The woes of Zimbabwe can be gauged from the fact that they failed to cross even the paltry 200-figure mark in three of the four innings in the series. The only time the visitors breached the 200 figure was in the first innings of the opening Test at Barbados. They made only 211 in that innings. On the other three occasions they batted, they managed unacceptable Test scores of 107, 175, and 141. Another incredible aspect of Zimbabwe’s shabby batting performance was the fact that only one batsman made a half-century for them in all entire series. Opener Tino Mawoyo made exactly 50 in the first innings at Barbados. The next highest score for Zimbabwe in the series was 35 by Vusi Sibanda at Dominica.
Spin was the factor that caused serious trouble for the Zimbabweans. West Indies’ off spinner Shane Shillingford was the wrecker-in-chief as the hapless Zimbabwe batsmen had no idea how to deal with him. He took nine wickets in the first Test at Barbados, and did even better in the second one at Dominica, scalping 10 wickets for the match. None of the Zimbabwean batsmen had any idea how to deal with Shillingford’s spinning deliveries. The fact that even Marlon Samuels picked up 10 wickets in the two Tests put together reiterated how hopeless Zimbabwe were against spin.

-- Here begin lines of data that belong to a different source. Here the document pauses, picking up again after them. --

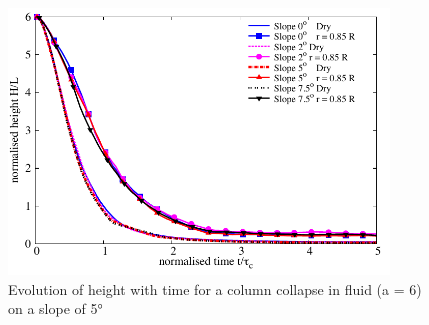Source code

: \begin{figure}[htpb]
\centering
\includegraphics[width=0.9\textwidth]{Height_a6_slope}
\caption{Evolution of height with time for a column collapse in fluid (a = 6) 
on a slope of 5\si{\degree}}
\label{fig:Height_a6_slope}
\end{figure}


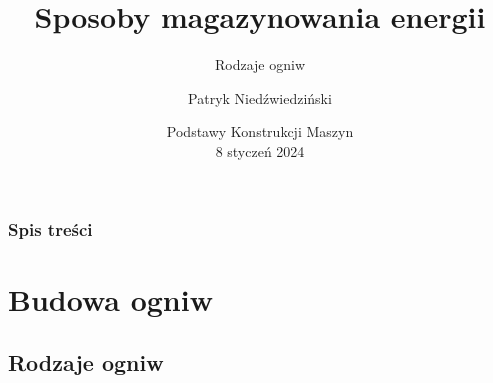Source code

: \documentclass[
	11pt, %
]{beamer}
\title[Akumulatory]{Sposoby magazynowania energii} %
\subtitle{Rodzaje ogniw} %
\author[P. Niedźwiedziński]{Patryk Niedźwiedziński}
\institute[PUT]{Politechnika Poznańska \\ \smallskip Wydział Inżynierii Środowiska i Energetyki}
\date[08.01.2024]{Podstawy Konstrukcji Maszyn \\ 8 styczeń 2024}
\begin{document}

\begin{frame}
	\titlepage %
\end{frame}



\begin{frame}
	\frametitle{Spis treści} %
	
	\tableofcontents %
\end{frame}


\section{Budowa ogniw}

\subsection{Rodzaje ogniw}
\end{document}
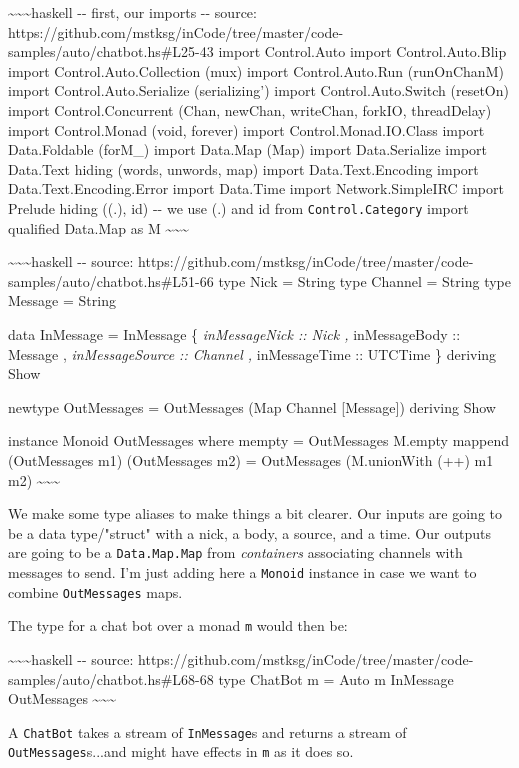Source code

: \documentclass[]{article}
\begin{document}
\textasciitilde{}\textasciitilde{}\textasciitilde{}haskell -\/- first, our
imports -\/- source:
https://github.com/mstksg/inCode/tree/master/code-samples/auto/chatbot.hs\#L25-43
import Control.Auto import Control.Auto.Blip import Control.Auto.Collection
(mux) import Control.Auto.Run (runOnChanM) import Control.Auto.Serialize
(serializing') import Control.Auto.Switch (resetOn) import Control.Concurrent
(Chan, newChan, writeChan, forkIO, threadDelay) import Control.Monad (void,
forever) import Control.Monad.IO.Class import Data.Foldable (forM\_) import
Data.Map (Map) import Data.Serialize import Data.Text hiding (words, unwords,
map) import Data.Text.Encoding import Data.Text.Encoding.Error import Data.Time
import Network.SimpleIRC import Prelude hiding ((.), id) -\/- we use (.) and id
from \texttt{Control.Category} import qualified Data.Map as M
\textasciitilde{}\textasciitilde{}\textasciitilde{}

\textasciitilde{}\textasciitilde{}\textasciitilde{}haskell -\/- source:
https://github.com/mstksg/inCode/tree/master/code-samples/auto/chatbot.hs\#L51-66
type Nick = String type Channel = String type Message = String

data InMessage = InMessage \{ \emph{inMessageNick :: Nick , }inMessageBody ::
Message , \emph{inMessageSource :: Channel , }inMessageTime :: UTCTime \}
deriving Show

newtype OutMessages = OutMessages (Map Channel {[}Message{]}) deriving Show

instance Monoid OutMessages where mempty = OutMessages M.empty mappend
(OutMessages m1) (OutMessages m2) = OutMessages (M.unionWith (++) m1 m2)
\textasciitilde{}\textasciitilde{}\textasciitilde{}

We make some type aliases to make things a bit clearer. Our inputs are going to
be a data type/"struct" with a nick, a body, a source, and a time. Our outputs
are going to be a \texttt{Data.Map.Map} from \emph{containers} associating
channels with messages to send. I'm just adding here a \texttt{Monoid} instance
in case we want to combine \texttt{OutMessages} maps.

The type for a chat bot over a monad \texttt{m} would then be:

\textasciitilde{}\textasciitilde{}\textasciitilde{}haskell -\/- source:
https://github.com/mstksg/inCode/tree/master/code-samples/auto/chatbot.hs\#L68-68
type ChatBot m = Auto m InMessage OutMessages
\textasciitilde{}\textasciitilde{}\textasciitilde{}

A \texttt{ChatBot} takes a stream of \texttt{InMessage}s and returns a stream of
\texttt{OutMessages}s...and might have effects in \texttt{m} as it does so.
\end{document}
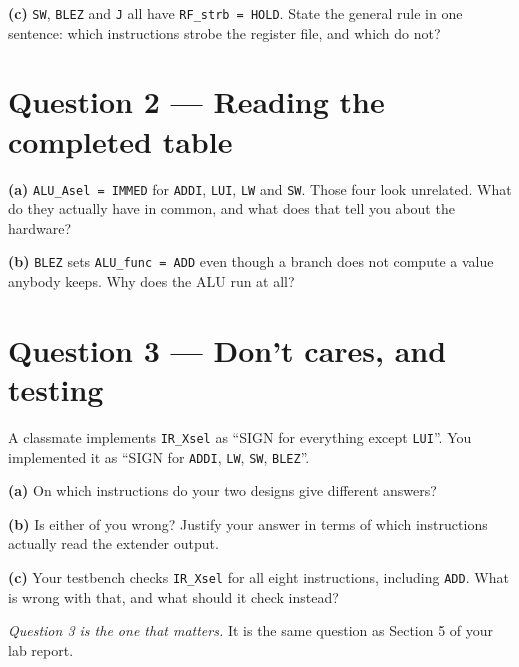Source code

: \documentclass[11pt]{article}
\newcommand{\code}[1]{\texttt{#1}}
\newcommand{\answerbox}[1]{\vspace{2pt}\fbox{\parbox[c][#1][c]{\dimexpr\linewidth-2\fboxsep-2\fboxrule}{\ }}\vspace{4pt}}
\begin{document}
\answerbox{2.2cm}

\textbf{(c)} \code{SW}, \code{BLEZ} and \code{J} all have
\code{RF\_strb = HOLD}. State the general rule in one sentence: which
instructions strobe the register file, and which do not?

\answerbox{1.6cm}

\section*{Question 2 --- Reading the completed table}

\textbf{(a)} \code{ALU\_Asel = IMMED} for \code{ADDI}, \code{LUI}, \code{LW} and
\code{SW}. Those four look unrelated. What do they actually have in common, and
what does that tell you about the hardware?

\answerbox{2.4cm}

\textbf{(b)} \code{BLEZ} sets \code{ALU\_func = ADD} even though a branch does
not compute a value anybody keeps. Why does the ALU run at all?

\answerbox{2.0cm}

\section*{Question 3 --- Don't cares, and testing}

A classmate implements \code{IR\_Xsel} as ``SIGN for everything except
\code{LUI}''. You implemented it as ``SIGN for \code{ADDI}, \code{LW},
\code{SW}, \code{BLEZ}''.

\textbf{(a)} On which instructions do your two designs give different answers?

\answerbox{1.4cm}

\textbf{(b)} Is either of you wrong? Justify your answer in terms of which
instructions actually read the extender output.

\answerbox{2.2cm}

\textbf{(c)} Your testbench checks \code{IR\_Xsel} for all eight instructions,
including \code{ADD}. What is wrong with that, and what should it check instead?

\answerbox{2.2cm}

\vfill
{\small\emph{Question 3 is the one that matters.} It is the same question as
Section 5 of your lab report.}
\end{document}

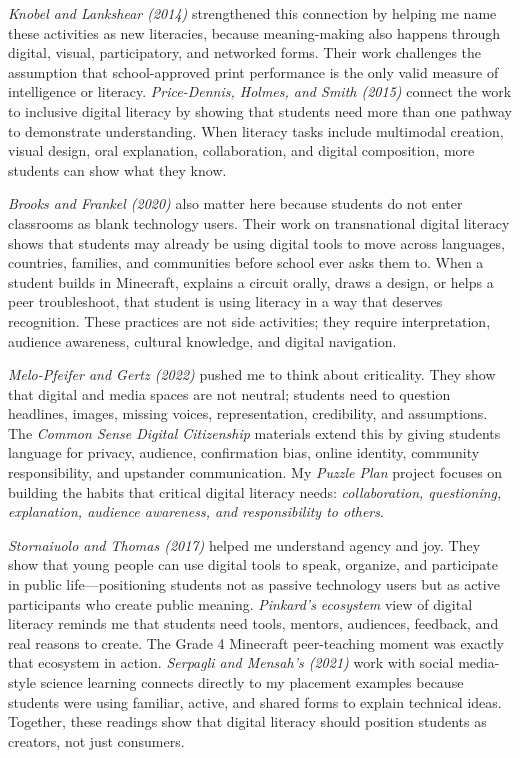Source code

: \documentclass[11pt]{article}
\begin{document}
\textit{Knobel and Lankshear (2014)} strengthened this connection by helping me name these activities as new literacies, because meaning-making also happens through digital, visual, participatory, and networked forms. Their work challenges the assumption that school-approved print performance is the only valid measure of intelligence or literacy. \textit{Price-Dennis, Holmes, and Smith (2015)} connect the work to inclusive digital literacy by showing that students need more than one pathway to demonstrate understanding. When literacy tasks include multimodal creation, visual design, oral explanation, collaboration, and digital composition, more students can show what they know.

\textit{Brooks and Frankel (2020)} also matter here because students do not enter classrooms as blank technology users. Their work on transnational digital literacy shows that students may already be using digital tools to move across languages, countries, families, and communities before school ever asks them to. When a student builds in Minecraft, explains a circuit orally, draws a design, or helps a peer troubleshoot, that student is using literacy in a way that deserves recognition. These practices are not side activities; they require interpretation, audience awareness, cultural knowledge, and digital navigation.

\textit{Melo-Pfeifer and Gertz (2022)} pushed me to think about criticality. They show that digital and media spaces are not neutral; students need to question headlines, images, missing voices, representation, credibility, and assumptions. The \textit{Common Sense Digital Citizenship} materials extend this by giving students language for privacy, audience, confirmation bias, online identity, community responsibility, and upstander communication. My \textit{Puzzle Plan} project focuses on building the habits that critical digital literacy needs: \textit{collaboration, questioning, explanation, audience awareness, and responsibility to others}.

\textit{Stornaiuolo and Thomas (2017)} helped me understand agency and joy. They show that young people can use digital tools to speak, organize, and participate in public life---positioning students not as passive technology users but as active participants who create public meaning. \textit{Pinkard's ecosystem} view of digital literacy reminds me that students need tools, mentors, audiences, feedback, and real reasons to create. The Grade 4 Minecraft peer-teaching moment was exactly that ecosystem in action. \textit{Serpagli and Mensah's (2021)} work with social media-style science learning connects directly to my placement examples because students were using familiar, active, and shared forms to explain technical ideas. Together, these readings show that digital literacy should position students as creators, not just consumers.
\end{document}
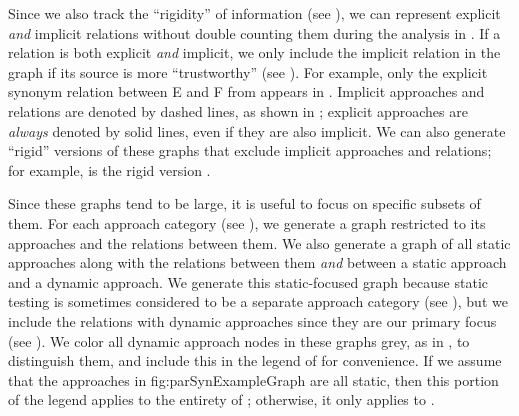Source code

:     \label{graphRigid}
    Since we also track the ``rigidity'' of information (see ),
    we can represent explicit
    \emph{and} implicit relations without double counting them during the
    analysis in . If a relation is both explicit
    \emph{and} implicit, we only include the implicit relation in the graph
    if its source is more ``trustworthy'' (see ).
    For example, only the explicit synonym relation between E and F
    from  appears in .
    Implicit approaches and relations are denoted by dashed lines, as shown
    in ; explicit approaches are
    \emph{always} denoted by solid lines, even if they are also implicit.
    We can also generate ``rigid'' versions of these graphs that exclude
    implicit approaches and relations; for example,
     is the rigid version .

\fi
Since these graphs tend to be large, it is useful to focus on specific
subsets of them. \ifnotpaper For each approach category (see
    ), we generate a graph restricted to its approaches
    and the relations between them. We also generate a graph of all static
    approaches along with the relations between them \emph{and} between a
    static approach and a dynamic approach. We generate this static-focused
    graph because static testing is sometimes considered to be a separate
    approach category (see ), but we include the
    relations with dynamic approaches since they are our primary focus
    (see ). We color all dynamic approach nodes in these
    graphs grey, as in , to distinguish them,
    and include this in the legend of  for convenience.
    If we assume that the approaches in 
    {fig:parSynExampleGraph} are all static, then this portion of the legend
    applies to the entirety of ; otherwise, it only
    applies to .

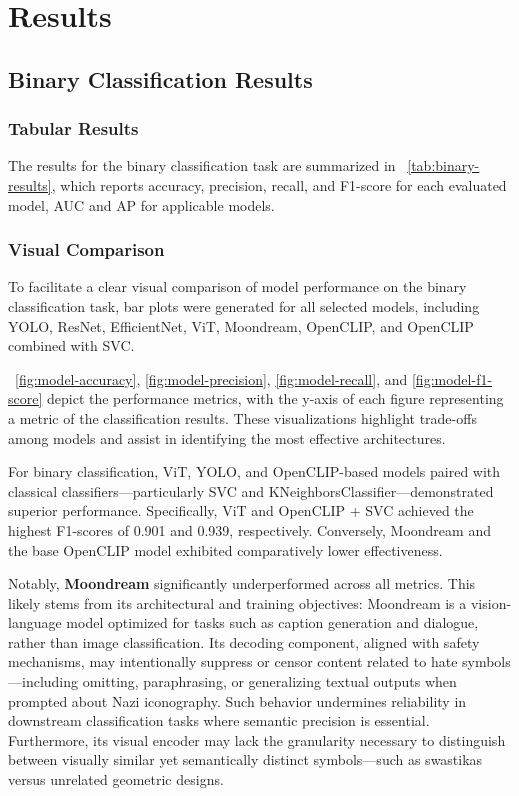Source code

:
\chapter{Results}\label{chapter:results}


\section{Binary Classification Results}

\subsection{Tabular Results}

The results for the binary classification task are summarized in ~\autoref{tab:binary-results}, which reports
accuracy, precision, recall, and F1-score for each evaluated model, \ac{AUC} and \ac{AP} for applicable models.



\subsection{Visual Comparison}

To facilitate a clear visual comparison of model performance on the binary classification task, bar plots were
generated for all selected models, including \ac{YOLO}, \ac{ResNet}, EfficientNet, \ac{ViT}, Moondream, OpenCLIP, and
OpenCLIP combined with \ac{SVC}.

~\autoref{fig:model-accuracy}, \autoref{fig:model-precision}, \autoref{fig:model-recall}, and
\autoref{fig:model-f1-score} depict the performance metrics, with the y-axis of each figure representing a metric of
the classification results. These visualizations highlight trade-offs among models and assist in identifying
the most effective architectures.

For binary classification, \ac{ViT}, \ac{YOLO}, and OpenCLIP-based models paired with classical
classifiers—particularly \ac{SVC} and KNeighborsClassifier—demonstrated superior performance. Specifically, \ac{ViT} and
OpenCLIP + \ac{SVC} achieved the highest F1-scores of 0.901 and 0.939, respectively. Conversely, Moondream and the
base OpenCLIP model exhibited comparatively lower effectiveness.

Notably, \textbf{Moondream} significantly underperformed across all metrics. This likely stems from its
architectural and training objectives: Moondream is a vision-language model optimized for tasks such as caption
generation and dialogue, rather than image classification. Its decoding component, aligned with safety mechanisms,
may intentionally suppress or censor content related to hate symbols—including omitting, paraphrasing, or
generalizing textual outputs when prompted about Nazi iconography. Such behavior undermines reliability in
downstream classification tasks where semantic precision is essential. Furthermore, its visual encoder may lack the
granularity necessary to distinguish between visually similar yet semantically distinct symbols—such as swastikas
versus unrelated geometric designs.

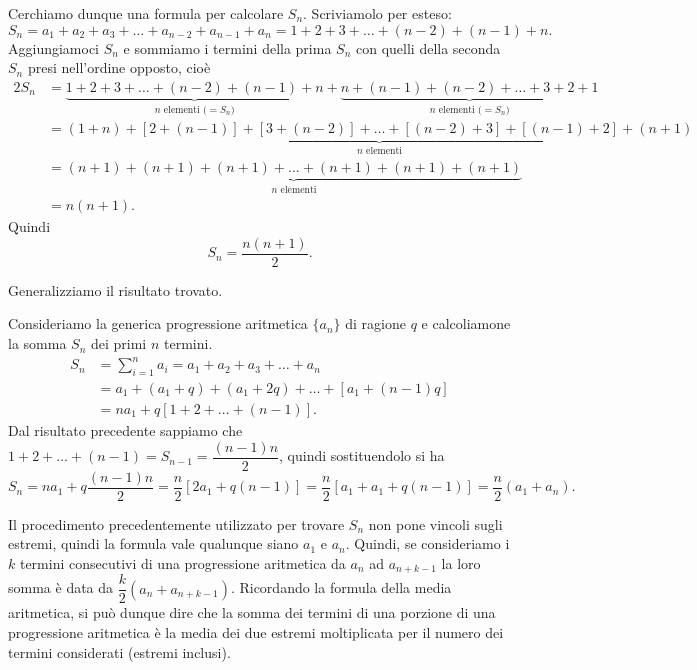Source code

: Cerchiamo dunque una formula per calcolare $S_n$. Scriviamolo per esteso:
\[S_n = a_1 + a_2 + a_3 + \ldots + a_{n-2} + a_{n-1} + a_n = 1 + 2 + 3 + \ldots + (n-2) + (n-1) + n.\]
Aggiungiamoci $S_n$ e sommiamo i termini della prima $S_n$ con quelli della seconda $S_n$ presi nell'ordine opposto, cioè
\begin{align*}
2S_n &= \underbrace{1 + 2 + 3 + \ldots + (n-2) + (n-1) + n}_{n\text{ elementi (}=S_n\text{)}} + \underbrace{n + (n-1) + (n-2) + \ldots + 3 + 2 + 1}_{n\text{ elementi (}=S_n\text{)}}\\
&=\underbrace{(1 + n) + [2 + (n-1)] + [3 + (n-2)] + \ldots + [(n-2) + 3] + [(n-1) + 2] + (n + 1)}_{n\text{ elementi}}\\
&=\underbrace{(n + 1) + (n + 1) + (n + 1) + \ldots + (n + 1) + (n + 1) + (n + 1)}_{n\text{ elementi}}\\
&=n(n+1).
\end{align*}
Quindi
\[S_n = \frac{n(n+1)}{2}.\]

Generalizziamo il risultato trovato.

Consideriamo la generica progressione aritmetica $\{a_n\}$ di ragione $q$ e calcoliamone la somma $S_n$ dei primi $n$ termini.
\begin{align*}
S_n &= \sum_{i=1}^{n}a_i=a_1+a_2+a_3+\ldots+a_n\\
&=a_1+(a_1+q)+(a_1+2q)+\ldots+[a_1+(n-1)q]\\
&=na_1+q[1+2+\ldots+(n-1)].
\end{align*}
Dal risultato precedente sappiamo che $1+2+\ldots+(n-1)=S_{n-1}=\dfrac{(n-1)n}{2}$, quindi sostituendolo si ha
\[S_n=na_1+q\frac{(n-1)n}{2}=\frac{n}{2}[2a_1+q(n-1)]=\frac{n}{2}[a_1+a_1+q(n-1)]=\frac{n}{2}(a_1+a_n).\]

Il procedimento precedentemente utilizzato per trovare $S_n$ non pone vincoli sugli estremi, quindi la formula vale qualunque siano $a_1$ e $a_n$. Quindi, se consideriamo i $k$ termini consecutivi di una progressione aritmetica da $a_n$ ad $a_{n+k-1}$ la loro somma è data da $\dfrac{k}{2}(a_n+a_{n+k-1})$. Ricordando la formula della media aritmetica, si può dunque dire che la somma dei termini di una porzione di una progressione aritmetica è la media dei due estremi moltiplicata per il numero dei termini considerati (estremi inclusi).

\vspazio\ovalbox{\risolvii \ref{ese:8a_progr.1}, \ref{ese:8a_progr.2}, \ref{ese:8a_progr.3}, \ref{ese:8a_progr.4}, \ref{ese:8a_progr.5}, \ref{ese:8a_progr.6}, \ref{ese:8a_progr.7}, \ref{ese:8a_progr.8}, \ref{ese:8a_progr.8}, \ref{ese:8a_progr.9}, \ref{ese:8a_progr.10}, \ref{ese:8a_progr.11}, \ref{ese:8a_progr.12},}

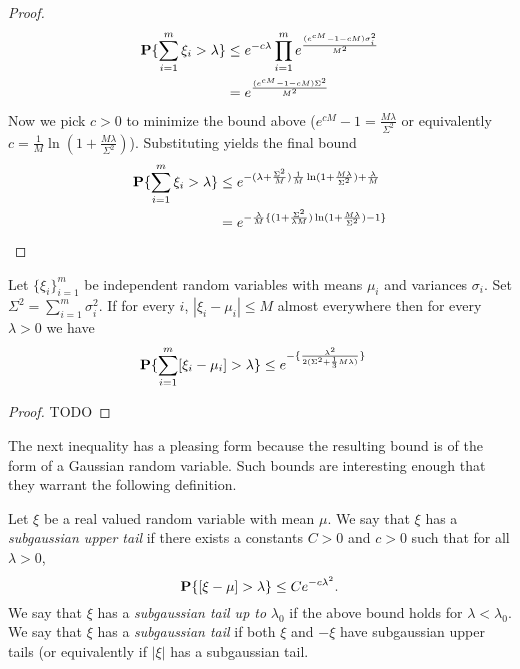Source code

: \begin{proof}
\begin{align*}
\textbf{P}\{\sum_{i=1}^m \xi_i > \lambda\} &\leq e^{-c\lambda} \prod_{i=1}^m
e^{\frac{(e^{cM} -1 - cM)\sigma_i^2}{M^2}} \\
& = e^{\frac{(e^{cM} -1 - cM)\Sigma^2}{M^2}}
\end{align*}
Now we pick $c>0$ to minimize the bound above ($e^{cM} -1 =
\frac{M\lambda}{\Sigma^2}$ or equivalently $c = \frac{1}{M}\ln(1 + \frac{M\lambda}{\Sigma^2})$).
Substituting yields the final bound
\begin{align*}
\textbf{P}\{\sum_{i=1}^m \xi_i > \lambda\} &\leq e^{-(\lambda + \frac{\Sigma^2}{M})
  \frac{1}{M}\ln(1 + \frac{M\lambda}{\Sigma^2}) + \frac{\lambda}{M}}
\\
& = e^{-\frac{\lambda}{M} \{
  (1+\frac{\Sigma^2}{\lambda M}) \ln(1 + \frac{M\lambda}{\Sigma^2}) -1
\}}
\end{align*}
\end{proof}

\begin{lem}\label{Bernstein} Let
  $\{\xi_i\}_{i=1}^m$ be independent random variables with means
  $\mu_i$ and variances $\sigma_i$.  Set $\Sigma^2 = \sum_{i=1}^m
  \sigma_i^2$.  If for every $i$, $|\xi_i - \mu_i| \leq M$ almost
  everywhere then for every $\lambda > 0$ we have 
\begin{align*}
\textbf{P}\{\sum_{i=1}^m [\xi_i - \mu_i] > \lambda\} &\leq 
e^{
	-\{\frac{\lambda^2}{2(\Sigma^2 + \frac{1}{3}M\lambda)}\}
}
\end{align*}
\end{lem}
\begin{proof}
TODO
\end{proof}

The next inequality has a pleasing form because the resulting bound is
of the form of a Gaussian random variable.  Such bounds are
interesting enough that they warrant the following definition.
\begin{defn} Let $\xi$ be a real valued random variable with mean
  $\mu$.  We say that $\xi$ has a \emph{subgaussian upper tail} if there
  exists a  constants $C > 0$ and $c > 0$ such that for all $\lambda > 0$,
$$
\textbf{P}\{[\xi-\mu] > \lambda\} \leq Ce^{-c\lambda^2}.
$$
We say that $\xi$ has a \emph{subgaussian tail up to} $\lambda_0$ if the
above bound holds for $\lambda < \lambda_0$.  We say that $\xi$ has a
\emph{subgaussian tail} if both $\xi$ and $-\xi$ have subgaussian upper
tails (or equivalently if $|\xi|$ has a subgaussian tail.
\end{defn}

As for the West Indians, there were only positives to take away from the short series. If anything, they could have batted better in the first innings at Barbados, where they managed only 307. But again, Samuels, Denesh Ramdin and skipper Darren Sammy batted well to register half-centuries and lead the side to an easy win. They were even more dominant in the second Test, winning by an innings margin. Chris Gayle roared back to form with an attacking century. Chanderpaul also played a typical knock, hitting a workmanlike hundred. The West Indies think tank would further have been pleased with wicket-keeper Ramdin’s consistency with the bat as he cracked another half-century.
As for their bowling, apart from the spinners, medium-pacer Shannon Gabriel was also effective picking up some crucial wickets to aid the slower men. All in all, West Indies had better players given the conditions and utilised the same to their advantage. As for the Zimbabweans, they did not possess the armoury to deal with a much-stronger opposition.